Rediscovering joy - how creativity can help
I ask all of my clients the same question – what brings you joy? For too many, at the start of therapy, the answer is ‘nothing’ or even ‘I can’t remember’. A hallmark of low self-esteem and being ground down, they may not even want to look for joy right now. And I don’t blame them, it often feels safest to stay still and not tempt a positive feeling to come for a while only to feel it go again. But stillness isn’t growthful, and for those entering therapy, there is a desire to begin to grow and move again, no matter how slowly. That is where creativity can be helpful in rediscovering joy.
For me, it’s origami. For you, it could be painting, crochet, upcycling, colouring. The list is endless, and it’s a unique choice. The craft you choose to be creative in could be a throwback to a childhood experience, when it seemed we had time, and when your desire to be creative - even if it came with a bit of mess - was met with positivity and praise. Or it could have been a way you sought peace and quiet; calm in a busy world. It could be something you’ve longed to try but considered unimportant or too difficult. For some reason though, lately, you’ve put aside the colours and patterns. You decided you wouldn’t be good enough at it, or couldn’t find the time. It may have been an insignificant choice at the time, just another thing that fell away when the pain began, but I never see that choice as insignificant.

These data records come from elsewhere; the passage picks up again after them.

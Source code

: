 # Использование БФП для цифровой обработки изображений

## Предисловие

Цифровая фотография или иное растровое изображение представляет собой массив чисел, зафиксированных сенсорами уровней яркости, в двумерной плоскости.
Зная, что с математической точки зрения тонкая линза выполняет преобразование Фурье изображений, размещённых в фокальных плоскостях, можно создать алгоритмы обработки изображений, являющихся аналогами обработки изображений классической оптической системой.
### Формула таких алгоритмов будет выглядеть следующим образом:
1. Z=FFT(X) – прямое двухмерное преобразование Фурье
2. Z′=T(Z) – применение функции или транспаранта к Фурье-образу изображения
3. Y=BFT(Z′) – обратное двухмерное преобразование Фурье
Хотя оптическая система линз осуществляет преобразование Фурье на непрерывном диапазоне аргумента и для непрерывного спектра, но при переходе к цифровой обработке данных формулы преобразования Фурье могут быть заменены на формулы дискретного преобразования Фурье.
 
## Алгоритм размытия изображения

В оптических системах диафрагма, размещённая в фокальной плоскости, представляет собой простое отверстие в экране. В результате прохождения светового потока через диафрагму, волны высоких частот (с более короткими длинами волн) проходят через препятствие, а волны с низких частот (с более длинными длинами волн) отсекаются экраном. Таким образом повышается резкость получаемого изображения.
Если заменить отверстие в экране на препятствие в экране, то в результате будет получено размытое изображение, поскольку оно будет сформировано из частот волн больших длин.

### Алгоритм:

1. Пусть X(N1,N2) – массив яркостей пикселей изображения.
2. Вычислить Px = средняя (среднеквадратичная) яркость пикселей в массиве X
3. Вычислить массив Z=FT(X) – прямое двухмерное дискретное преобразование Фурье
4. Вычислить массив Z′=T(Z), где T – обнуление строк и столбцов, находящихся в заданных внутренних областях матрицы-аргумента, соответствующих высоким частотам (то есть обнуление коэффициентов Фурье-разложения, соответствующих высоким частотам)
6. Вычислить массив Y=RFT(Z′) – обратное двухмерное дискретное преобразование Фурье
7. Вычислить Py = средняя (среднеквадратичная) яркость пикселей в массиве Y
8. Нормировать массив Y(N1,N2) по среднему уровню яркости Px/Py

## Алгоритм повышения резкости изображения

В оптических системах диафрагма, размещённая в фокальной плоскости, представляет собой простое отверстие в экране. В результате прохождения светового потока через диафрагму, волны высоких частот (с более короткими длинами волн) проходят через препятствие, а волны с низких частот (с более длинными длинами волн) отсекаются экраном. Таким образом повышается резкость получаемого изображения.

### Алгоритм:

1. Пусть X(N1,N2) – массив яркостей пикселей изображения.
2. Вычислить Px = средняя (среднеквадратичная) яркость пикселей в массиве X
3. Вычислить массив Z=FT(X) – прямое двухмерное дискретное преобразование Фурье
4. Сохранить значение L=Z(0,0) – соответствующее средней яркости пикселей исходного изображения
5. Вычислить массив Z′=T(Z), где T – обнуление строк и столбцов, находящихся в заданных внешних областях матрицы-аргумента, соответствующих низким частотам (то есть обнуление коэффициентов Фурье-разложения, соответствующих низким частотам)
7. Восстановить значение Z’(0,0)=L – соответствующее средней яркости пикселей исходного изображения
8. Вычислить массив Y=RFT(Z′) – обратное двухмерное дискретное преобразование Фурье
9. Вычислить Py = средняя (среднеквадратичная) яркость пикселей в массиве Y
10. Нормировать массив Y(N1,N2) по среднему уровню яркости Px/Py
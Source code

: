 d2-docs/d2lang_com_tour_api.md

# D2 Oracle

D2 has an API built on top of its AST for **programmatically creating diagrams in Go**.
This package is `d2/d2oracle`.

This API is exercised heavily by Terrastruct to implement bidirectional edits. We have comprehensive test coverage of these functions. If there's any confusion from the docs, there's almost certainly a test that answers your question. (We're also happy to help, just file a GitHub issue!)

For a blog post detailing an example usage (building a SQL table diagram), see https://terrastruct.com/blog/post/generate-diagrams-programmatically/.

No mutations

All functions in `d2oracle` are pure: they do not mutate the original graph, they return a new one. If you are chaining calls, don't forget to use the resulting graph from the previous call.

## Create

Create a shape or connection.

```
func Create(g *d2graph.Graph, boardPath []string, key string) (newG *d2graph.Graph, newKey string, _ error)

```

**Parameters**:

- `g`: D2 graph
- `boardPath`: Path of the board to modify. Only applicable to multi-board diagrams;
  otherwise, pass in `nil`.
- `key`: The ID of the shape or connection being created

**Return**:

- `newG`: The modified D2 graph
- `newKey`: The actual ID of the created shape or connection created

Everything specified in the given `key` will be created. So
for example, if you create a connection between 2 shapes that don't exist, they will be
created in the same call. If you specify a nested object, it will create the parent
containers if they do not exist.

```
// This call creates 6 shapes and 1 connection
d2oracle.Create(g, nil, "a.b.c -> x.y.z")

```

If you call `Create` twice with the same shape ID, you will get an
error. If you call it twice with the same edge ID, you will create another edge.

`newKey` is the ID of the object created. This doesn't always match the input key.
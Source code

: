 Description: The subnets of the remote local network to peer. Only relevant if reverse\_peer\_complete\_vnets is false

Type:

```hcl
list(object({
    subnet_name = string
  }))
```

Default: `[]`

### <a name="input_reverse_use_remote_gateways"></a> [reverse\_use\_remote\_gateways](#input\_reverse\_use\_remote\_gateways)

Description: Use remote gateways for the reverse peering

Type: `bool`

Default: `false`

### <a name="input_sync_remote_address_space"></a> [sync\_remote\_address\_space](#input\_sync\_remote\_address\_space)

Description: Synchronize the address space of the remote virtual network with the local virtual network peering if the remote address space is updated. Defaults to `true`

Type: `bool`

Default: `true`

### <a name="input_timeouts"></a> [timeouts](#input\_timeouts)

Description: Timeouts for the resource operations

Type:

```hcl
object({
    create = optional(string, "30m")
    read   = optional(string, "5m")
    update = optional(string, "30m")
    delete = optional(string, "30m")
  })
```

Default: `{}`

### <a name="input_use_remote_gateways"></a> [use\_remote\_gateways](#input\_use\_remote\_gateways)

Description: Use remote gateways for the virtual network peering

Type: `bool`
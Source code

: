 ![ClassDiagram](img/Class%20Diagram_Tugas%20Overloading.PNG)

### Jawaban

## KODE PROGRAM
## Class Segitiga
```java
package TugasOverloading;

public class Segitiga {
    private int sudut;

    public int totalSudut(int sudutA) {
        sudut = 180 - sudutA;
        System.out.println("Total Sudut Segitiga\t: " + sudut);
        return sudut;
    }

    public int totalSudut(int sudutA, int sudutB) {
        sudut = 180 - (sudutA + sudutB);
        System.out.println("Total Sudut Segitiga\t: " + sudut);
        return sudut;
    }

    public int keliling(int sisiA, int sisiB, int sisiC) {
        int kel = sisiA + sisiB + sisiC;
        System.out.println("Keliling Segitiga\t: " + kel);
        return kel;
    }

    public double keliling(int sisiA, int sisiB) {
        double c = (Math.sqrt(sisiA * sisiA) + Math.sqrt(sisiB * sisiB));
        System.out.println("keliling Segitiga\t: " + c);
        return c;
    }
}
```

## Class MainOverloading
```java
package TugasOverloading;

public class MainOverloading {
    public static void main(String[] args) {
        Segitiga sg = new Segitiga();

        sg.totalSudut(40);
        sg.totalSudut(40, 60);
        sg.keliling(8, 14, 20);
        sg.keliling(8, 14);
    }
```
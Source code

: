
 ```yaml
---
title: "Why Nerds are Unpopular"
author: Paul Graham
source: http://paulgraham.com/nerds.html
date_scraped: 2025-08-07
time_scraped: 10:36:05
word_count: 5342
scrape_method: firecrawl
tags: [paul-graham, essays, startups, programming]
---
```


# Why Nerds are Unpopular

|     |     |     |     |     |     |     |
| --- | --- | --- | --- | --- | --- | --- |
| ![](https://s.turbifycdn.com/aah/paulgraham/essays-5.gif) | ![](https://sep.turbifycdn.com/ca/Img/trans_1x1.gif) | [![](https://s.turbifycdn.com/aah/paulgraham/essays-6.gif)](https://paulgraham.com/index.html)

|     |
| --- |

I see creativity having a powerful link to joy – in its simplest form. Being creative is a way of taking up space in the world, of declaring that you and the things you make have a right to existence. It is a way of seeing what you do, and possibly yourself, as being a source of beauty and colour. It can distract you or calm you, provide you with a sense of order and space for what you love and value. Most of all, in the completion of a project, there comes a sense of achievement.
It might be a knitted hat and not the stressful work project looming over you, or the phone call you can’t make today, but nonetheless, you did it. And that feeling grows and multiplies.
Suddenly, the joy serves a greater purpose; as fuel for a change in the way you see yourself. And in the created object you have abiding proof – there is a reality to the idea that you 'can'.
By claiming time and space for your creativity, you practice claiming space and time for your needs. By valuing what you have made, you value the creator. By gifting what you have made, you honour your relationships and spread the joy beyond your own experience.
I encourage many of my clients to consider the sources of past or present enjoyments, especially creative ones, and to try re-engaging in them as a way to practice self-care and rediscover joy. It doesn’t end there though. This is advice I have learned to follow myself. I have always been creative, but origami is a special kind of creativity for me, one that symbolises my own journey through therapy and out into my professional life as a therapist. It is about bringing beauty out of pain and restoring order.
When I can’t think or process, I fold. When I feel too much or too little, I fold. When I am lost, I fold. When I need to make something right, I fold. Then what I fold is admired, is acknowledged as beautiful, and that’s how I feel too. Disorganised and painful thoughts become the reason for creating a beautiful object, something ordered and harmonious, and in the act of creating those thoughts are transformed. I feel calm, I take pride, I feel achievement. It reminds me to see my difficult moments as part of a moving stream that will pass on, even if for now the journey is frustrating and complicated. The repetition in the folding is soothing, but there is an endpoint – until the next time I begin a new project, a new journey, and I learn something new about myself.
I am no longer in therapy, but it’s still important to ask myself that same question – what brings me joy? I wonder what your answers could be.